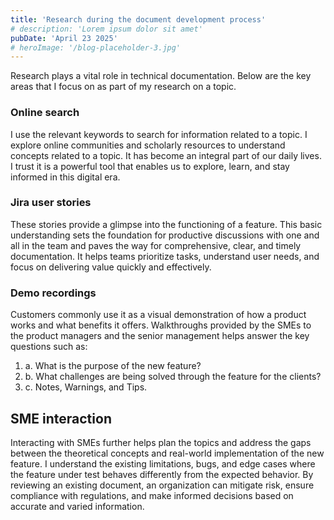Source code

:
 ```yaml
---
title: 'Research during the document development process'
# description: 'Lorem ipsum dolor sit amet'
pubDate: 'April 23 2025'
# heroImage: '/blog-placeholder-3.jpg'
---
```


<p>Research plays a vital role in technical documentation. Below are the key areas that I focus on as part of my research on a topic.<p>

<h3>Online search</h3>
<p>I use the relevant keywords to search for information related to a topic. I explore online communities and scholarly resources to understand concepts related to a topic. It has become an integral part of our daily lives. I trust it is a powerful tool that enables us to explore, learn, and stay informed in this digital era.</p>
<h3>Jira user stories</h3>
<p>These stories provide a glimpse into the functioning of a feature. This basic understanding sets the foundation for productive discussions with one and all in the team and paves the way for comprehensive, clear, and timely documentation.
It helps teams prioritize tasks, understand user needs, and focus on delivering value quickly and effectively.</p>
<h3>Demo recordings</h3>
<p>Customers commonly use it as a visual demonstration of how a product works and what benefits it offers.
Walkthroughs provided by the SMEs to the product managers and the senior management helps answer the key questions such as:</p>
<ol>
<li>a. What is the purpose of the new feature?</li>
<li>b. What challenges are being solved through the feature for the clients?</li>
<li>c. Notes, Warnings, and Tips.</li>
</ol>
<h2>SME interaction</h2>
<p>Interacting with SMEs further helps plan the topics and address the gaps between the theoretical concepts and real-world implementation of the new feature. I understand the existing limitations, bugs, and edge cases where the feature under test behaves differently from the expected behavior. By reviewing an existing document, an organization can mitigate risk, ensure compliance with regulations, and make informed decisions based on accurate and varied information.</p>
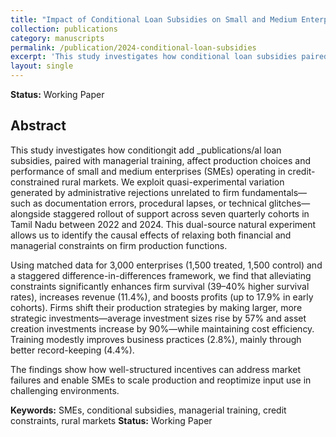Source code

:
 ```yaml
---
title: "Impact of Conditional Loan Subsidies on Small and Medium Enterprise Performance: Evidence from Tamil Nadu"
collection: publications
category: manuscripts   
permalink: /publication/2024-conditional-loan-subsidies
excerpt: 'This study investigates how conditional loan subsidies paired with managerial training affect production choices and performance of SMEs using quasi-experimental variation from administrative rejections.'
layout: single
---
```


**Status:** Working Paper

## Abstract

This study investigates how conditiongit add _publications/al loan subsidies, paired with managerial training, affect production choices and performance of small and medium enterprises (SMEs) operating in credit-constrained rural markets. We exploit quasi-experimental variation generated by administrative rejections unrelated to firm fundamentals—such as documentation errors, procedural lapses, or technical glitches—alongside staggered rollout of support across seven quarterly cohorts in Tamil Nadu between 2022 and 2024. This dual-source natural experiment allows us to identify the causal effects of relaxing both financial and managerial constraints on firm production functions. 

Using matched data for 3,000 enterprises (1,500 treated, 1,500 control) and a staggered difference-in-differences framework, we find that alleviating constraints significantly enhances firm survival (39–40% higher survival rates), increases revenue (11.4%), and boosts profits (up to 17.9% in early cohorts). Firms shift their production strategies by making larger, more strategic investments—average investment sizes rise by 57% and asset creation investments increase by 90%—while maintaining cost efficiency. Training modestly improves business practices (2.8%), mainly through better record-keeping (4.4%). 

The findings show how well-structured incentives can address market failures and enable SMEs to scale production and reoptimize input use in challenging environments.

**Keywords:** SMEs, conditional subsidies, managerial training, credit constraints, rural markets
**Status:** Working Paper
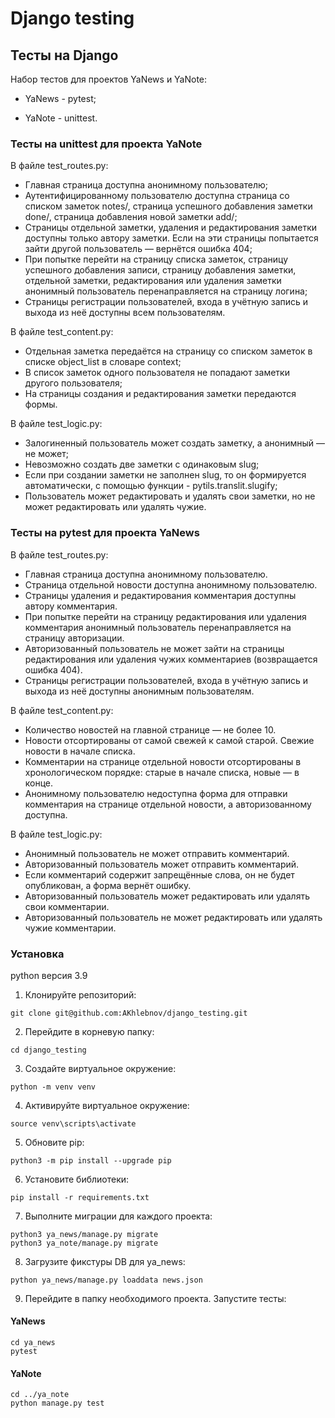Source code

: # Django testing  

## Тесты на Django

Набор тестов для проектов YaNews и YaNote:

- YaNews - pytest;

- YaNote - unittest.

### Тесты на unittest для проекта YaNote

В файле test_routes.py:

- Главная страница доступна анонимному пользователю;
- Аутентифицированному пользователю доступна страница со списком заметок notes/, страница успешного добавления заметки done/, страница добавления новой заметки add/;
- Страницы отдельной заметки, удаления и редактирования заметки доступны только автору заметки. Если на эти страницы попытается зайти другой пользователь — вернётся ошибка 404;
- При попытке перейти на страницу списка заметок, страницу успешного добавления записи, страницу добавления заметки, отдельной заметки, редактирования или удаления заметки анонимный пользователь перенаправляется на страницу логина;
- Страницы регистрации пользователей, входа в учётную запись и выхода из неё доступны всем пользователям.

В файле test_content.py:

- Отдельная заметка передаётся на страницу со списком заметок в списке object_list в словаре context;
- В список заметок одного пользователя не попадают заметки другого пользователя;
- На страницы создания и редактирования заметки передаются формы.

В файле test_logic.py:

- Залогиненный пользователь может создать заметку, а анонимный — не может;
- Невозможно создать две заметки с одинаковым slug;
- Если при создании заметки не заполнен slug, то он формируется автоматически, с помощью функции - pytils.translit.slugify;
- Пользователь может редактировать и удалять свои заметки, но не может редактировать или удалять чужие.

### Тесты на pytest для проекта YaNews

В файле test_routes.py:

- Главная страница доступна анонимному пользователю.
- Страница отдельной новости доступна анонимному пользователю.
- Страницы удаления и редактирования комментария доступны автору комментария.
- При попытке перейти на страницу редактирования или удаления комментария анонимный пользователь перенаправляется на страницу авторизации.
- Авторизованный пользователь не может зайти на страницы редактирования или удаления чужих комментариев (возвращается ошибка 404).
- Страницы регистрации пользователей, входа в учётную запись и выхода из неё доступны анонимным пользователям.

В файле test_content.py:

- Количество новостей на главной странице — не более 10.
- Новости отсортированы от самой свежей к самой старой. Свежие новости в начале списка.
- Комментарии на странице отдельной новости отсортированы в хронологическом порядке: старые в начале списка, новые — в конце.
- Анонимному пользователю недоступна форма для отправки комментария на странице отдельной новости, а авторизованному доступна.

В файле test_logic.py:

- Анонимный пользователь не может отправить комментарий.
- Авторизованный пользователь может отправить комментарий.
- Если комментарий содержит запрещённые слова, он не будет опубликован, а форма вернёт ошибку.
- Авторизованный пользователь может редактировать или удалять свои комментарии.
- Авторизованный пользователь не может редактировать или удалять чужие комментарии.

### Установка

python версия 3.9

1. Клонируйте репозиторий:
```
git clone git@github.com:AKhlebnov/django_testing.git
```

2. Перейдите в корневую папку:
```
cd django_testing
```

3. Создайте виртуальное окружение:
```
python -m venv venv
```

4. Активируйте виртуальное окружение:
```
source venv\scripts\activate
```

5. Обновите pip:
```
python3 -m pip install --upgrade pip
```

6. Установите библиотеки:
```
pip install -r requirements.txt
```

7. Выполните миграции для каждого проекта:
```
python3 ya_news/manage.py migrate
python3 ya_note/manage.py migrate
```

8. Загрузите фикстуры DB для ya_news:
```
python ya_news/manage.py loaddata news.json
```

9. Перейдите в папку необходимого проекта. Запустите тесты:

#### YaNews
```
cd ya_news
pytest
```

#### YaNote
```
cd ../ya_note
python manage.py test
```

■ THE PROBLEM ■
Transcribe exactly and only the lines from the top of the records through the line containing "<h3>Demo recordings</h3>", inclusive, and do not copy the pictures.

■ ANSWER TO THIS PROBLEM ■
Source code

:
 ```yaml
---
title: 'Research during the document development process'
# description: 'Lorem ipsum dolor sit amet'
pubDate: 'April 23 2025'
# heroImage: '/blog-placeholder-3.jpg'
---
```


<p>Research plays a vital role in technical documentation. Below are the key areas that I focus on as part of my research on a topic.<p>

<h3>Online search</h3>
<p>I use the relevant keywords to search for information related to a topic. I explore online communities and scholarly resources to understand concepts related to a topic. It has become an integral part of our daily lives. I trust it is a powerful tool that enables us to explore, learn, and stay informed in this digital era.</p>
<h3>Jira user stories</h3>
<p>These stories provide a glimpse into the functioning of a feature. This basic understanding sets the foundation for productive discussions with one and all in the team and paves the way for comprehensive, clear, and timely documentation.
It helps teams prioritize tasks, understand user needs, and focus on delivering value quickly and effectively.</p>
<h3>Demo recordings</h3>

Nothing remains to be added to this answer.